À la suite des analyses, on comprend qu’au fil des ans, l’étendard avait été consolidé avec des pièces de métal rivetées pour assurer le maintien du métal affaibli par la découpe des trois étoiles.  Bien que cette prothèse ait été réalisée, de façon bien grossière et sans discernement quant au respect de la démarche artistique de l’artiste, cette intervention a probablement protégé le drapeau d’une fracture et sauvegardé cet artefact au sommet de la tour carrée. Certainement que les techniques métallurgiques de nos jours permettent de consolider et restituer le drapeau dans sa forme originelle en éliminant cette béquille de fortune, mais nulle n’était les intentions des intervenants. 

 

Une fois le décapage complété, le forgeron a entrepris le traitement des métaux ainsi que la correction des imperfections du métal, puis l’élimination de la corrosion galvanique entre le cuivre de l’aiguille de la mise à terre et le fourreau du drapeau en acier galvanisé. S’appuyant sur l’étude chromatique de Raynald Bilodeau, M. Nadeau a finalement complété les recherches menant à la sélection des bonnes teintes de peintures. 

 

Retrouver sa place au sommet

 

Par une journée froide de janvier 2021, l’énigmatique drapeau rajeuni reprend sa place au sommet de la tout carré. Les ouvriers glissent le fourreau dans l’aiguille de cuivre, sans tambour ni trompette.

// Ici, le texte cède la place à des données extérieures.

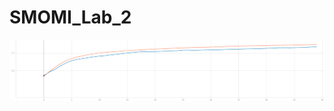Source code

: # SMOMI_Lab_2
![Image alt](https://github.com/TorbenkoEgor/SMOMI_Lab_2/blob/master/logs/NN1-A-88.png)
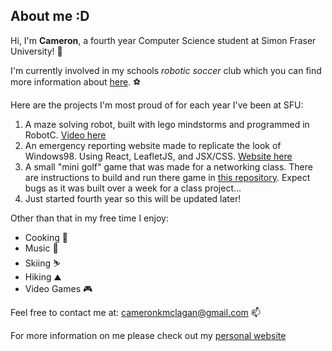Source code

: ## About me :D

<!--
**camblsoup/camblsoup** is a ✨ _special_ ✨ repository because its `README.md` (this file) appears on your GitHub profile.

Here are some ideas to get you started:

- 🔭 I’m currently working on ...
- 🌱 I’m currently learning ...
- 👯 I’m looking to collaborate on ...
- 🤔 I’m looking for help with ...
- 💬 Ask me about ...
- 📫 How to reach me: ...
- 😄 Pronouns: ...
- ⚡ Fun fact: ...
-->

Hi, I'm **Cameron**, a fourth year Computer Science student at Simon Fraser University! 🦝

I'm currently involved in my schools *robotic soccer* club which you can find more information about [here](https://gitlab.com/sfurs/software). ⚽

Here are the projects I'm most proud of for each year I've been at SFU:
1. A maze solving robot, built with lego mindstorms and programmed in RobotC. [Video here](https://www.youtube.com/watch?v=N7ReQ-L2cR8)
2. An emergency reporting website made to replicate the look of Windows98. Using React, LeafletJS, and JSX/CSS. [Website here](https://camblsoup.github.io/CMPT272Proj/)
3. A small "mini golf" game that was made for a networking class. There are instructions to build and run there game in [this repository](https://github.com/camblsoup/MiniatureGolf). Expect bugs as it was built over a week for a class project...
4. Just started fourth year so this will be updated later!

Other than that in my free time I enjoy:
- Cooking 🍳
- Music 🎵
- Skiing ⛷️
- Hiking ⛰️
- Video Games 🎮

Feel free to contact me at: [cameronkmclagan@gmail.com](mailto:cameronkmclagan@gmail.com) 📫

For more information on me please check out my [personal website](https://camblsoup.github.io/portfolio/)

Un geste discret, à l’image des motivations de Papineau concernant l’installation de cet étendard il y a plus de 150 ans. 

 

Par ailleurs, les interventions en restauration et conservation du patrimoine sont très souvent menées sans grand éclat. L’objectif de cette discipline étant justement d’assurer la pérennité de notre patrimoine avec tout le respect que commande cette démarche, sans égard aux individus qui la pratique. C’est la sauvegarde de la mémoire du passé, du geste, de l’objet ou de la signification de son architecture qui justement motivent les experts qui exercent. La restitution de l’étendard au sommet de la tour carrée du Manoir-Papineau s’inscrit dans une démarche inspirée d’une équipe patrimoniale dédiée à cette cause.